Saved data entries
════

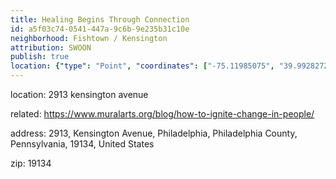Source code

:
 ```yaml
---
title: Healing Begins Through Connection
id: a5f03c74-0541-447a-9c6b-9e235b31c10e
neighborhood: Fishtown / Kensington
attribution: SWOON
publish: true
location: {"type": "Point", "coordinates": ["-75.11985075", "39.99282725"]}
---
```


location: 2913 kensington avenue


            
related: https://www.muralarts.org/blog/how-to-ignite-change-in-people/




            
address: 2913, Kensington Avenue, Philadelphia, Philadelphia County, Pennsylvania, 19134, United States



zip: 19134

════

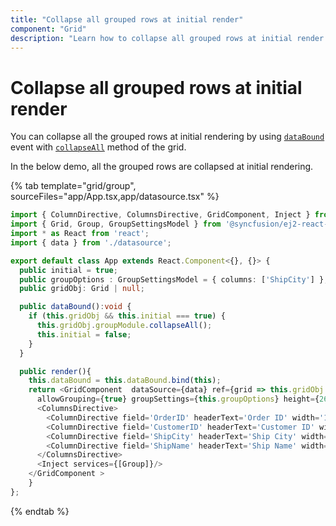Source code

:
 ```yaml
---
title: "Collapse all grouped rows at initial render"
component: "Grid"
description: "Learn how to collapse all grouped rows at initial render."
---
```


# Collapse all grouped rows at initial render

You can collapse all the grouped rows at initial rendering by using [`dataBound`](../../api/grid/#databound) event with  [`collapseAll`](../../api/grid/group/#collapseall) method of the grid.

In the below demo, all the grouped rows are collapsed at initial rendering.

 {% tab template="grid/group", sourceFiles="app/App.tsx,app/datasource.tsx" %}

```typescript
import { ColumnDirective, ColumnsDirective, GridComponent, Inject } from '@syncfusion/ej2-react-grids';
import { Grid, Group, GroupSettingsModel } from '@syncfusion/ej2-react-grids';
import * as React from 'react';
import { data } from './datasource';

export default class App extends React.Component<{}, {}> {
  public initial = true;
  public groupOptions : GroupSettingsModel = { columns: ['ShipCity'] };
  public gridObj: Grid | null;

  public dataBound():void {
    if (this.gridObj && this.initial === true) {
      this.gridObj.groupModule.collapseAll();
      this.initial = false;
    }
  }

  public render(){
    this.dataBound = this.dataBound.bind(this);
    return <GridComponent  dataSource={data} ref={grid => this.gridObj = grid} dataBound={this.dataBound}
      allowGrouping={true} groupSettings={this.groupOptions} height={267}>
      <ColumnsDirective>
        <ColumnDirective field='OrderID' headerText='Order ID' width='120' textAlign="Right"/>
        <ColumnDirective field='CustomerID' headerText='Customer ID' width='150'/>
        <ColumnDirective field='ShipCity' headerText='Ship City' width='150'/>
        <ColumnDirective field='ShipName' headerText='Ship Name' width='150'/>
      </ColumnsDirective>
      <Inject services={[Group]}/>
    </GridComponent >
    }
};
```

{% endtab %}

════

Exercise prompt: Wherever the string "ColumnDirective" appears in the entries above, return the line it appears on.

Answer space:
import { ColumnDirective, ColumnsDirective, GridComponent, Inject } from '@syncfusion/ej2-react-grids';
        <ColumnDirective field='OrderID' headerText='Order ID' width='120' textAlign="Right"/>
        <ColumnDirective field='CustomerID' headerText='Customer ID' width='150'/>
        <ColumnDirective field='ShipCity' headerText='Ship City' width='150'/>
        <ColumnDirective field='ShipName' headerText='Ship Name' width='150'/>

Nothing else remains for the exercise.